§ Activity
From the first line of the data through the line containing "2. On the right", return each line exactly.

[Saved data entries]
◆ ◆ ◆ ◆

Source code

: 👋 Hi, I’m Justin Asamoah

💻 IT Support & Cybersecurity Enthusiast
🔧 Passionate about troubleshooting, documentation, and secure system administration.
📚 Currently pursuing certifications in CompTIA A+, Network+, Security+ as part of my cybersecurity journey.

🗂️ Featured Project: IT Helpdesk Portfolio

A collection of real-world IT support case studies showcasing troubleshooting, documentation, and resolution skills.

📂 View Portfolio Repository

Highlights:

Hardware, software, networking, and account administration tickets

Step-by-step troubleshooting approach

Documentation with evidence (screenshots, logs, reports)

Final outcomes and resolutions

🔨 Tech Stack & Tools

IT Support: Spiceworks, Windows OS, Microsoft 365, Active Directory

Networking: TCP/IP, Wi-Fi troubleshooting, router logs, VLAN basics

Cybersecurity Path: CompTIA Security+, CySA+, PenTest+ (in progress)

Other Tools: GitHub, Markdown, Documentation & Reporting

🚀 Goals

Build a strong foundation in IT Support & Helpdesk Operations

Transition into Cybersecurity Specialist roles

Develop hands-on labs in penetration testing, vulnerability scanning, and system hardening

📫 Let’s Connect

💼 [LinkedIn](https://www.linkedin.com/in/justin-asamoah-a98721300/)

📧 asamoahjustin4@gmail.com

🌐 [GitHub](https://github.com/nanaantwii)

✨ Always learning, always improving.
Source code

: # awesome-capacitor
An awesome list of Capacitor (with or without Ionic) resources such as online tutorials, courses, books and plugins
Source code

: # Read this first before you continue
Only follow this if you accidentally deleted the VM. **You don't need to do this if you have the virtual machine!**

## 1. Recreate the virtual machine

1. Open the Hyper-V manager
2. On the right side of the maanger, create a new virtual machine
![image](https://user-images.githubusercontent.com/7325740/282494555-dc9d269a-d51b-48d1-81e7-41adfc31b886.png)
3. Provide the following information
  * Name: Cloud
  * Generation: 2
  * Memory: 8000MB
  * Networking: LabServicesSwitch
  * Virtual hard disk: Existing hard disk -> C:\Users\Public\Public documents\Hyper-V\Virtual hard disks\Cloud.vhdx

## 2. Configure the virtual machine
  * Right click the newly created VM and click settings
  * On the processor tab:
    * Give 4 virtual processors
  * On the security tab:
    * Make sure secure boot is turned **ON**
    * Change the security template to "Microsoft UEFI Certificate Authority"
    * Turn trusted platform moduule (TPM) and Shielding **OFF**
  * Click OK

◆ ◆ ◆ ◆

§ Task result
Source code

: 👋 Hi, I’m Justin Asamoah

💻 IT Support & Cybersecurity Enthusiast
🔧 Passionate about troubleshooting, documentation, and secure system administration.
📚 Currently pursuing certifications in CompTIA A+, Network+, Security+ as part of my cybersecurity journey.

🗂️ Featured Project: IT Helpdesk Portfolio

A collection of real-world IT support case studies showcasing troubleshooting, documentation, and resolution skills.

📂 View Portfolio Repository

Highlights:

Hardware, software, networking, and account administration tickets

Step-by-step troubleshooting approach

Documentation with evidence (screenshots, logs, reports)

Final outcomes and resolutions

🔨 Tech Stack & Tools

IT Support: Spiceworks, Windows OS, Microsoft 365, Active Directory

Networking: TCP/IP, Wi-Fi troubleshooting, router logs, VLAN basics

Cybersecurity Path: CompTIA Security+, CySA+, PenTest+ (in progress)

Other Tools: GitHub, Markdown, Documentation & Reporting

🚀 Goals

Build a strong foundation in IT Support & Helpdesk Operations

Transition into Cybersecurity Specialist roles

Develop hands-on labs in penetration testing, vulnerability scanning, and system hardening

📫 Let’s Connect

💼 [LinkedIn](https://www.linkedin.com/in/justin-asamoah-a98721300/)

📧 asamoahjustin4@gmail.com

🌐 [GitHub](https://github.com/nanaantwii)

✨ Always learning, always improving.
Source code

: # awesome-capacitor
An awesome list of Capacitor (with or without Ionic) resources such as online tutorials, courses, books and plugins
Source code

: # Read this first before you continue
Only follow this if you accidentally deleted the VM. **You don't need to do this if you have the virtual machine!**

## 1. Recreate the virtual machine

1. Open the Hyper-V manager
2. On the right side of the maanger, create a new virtual machine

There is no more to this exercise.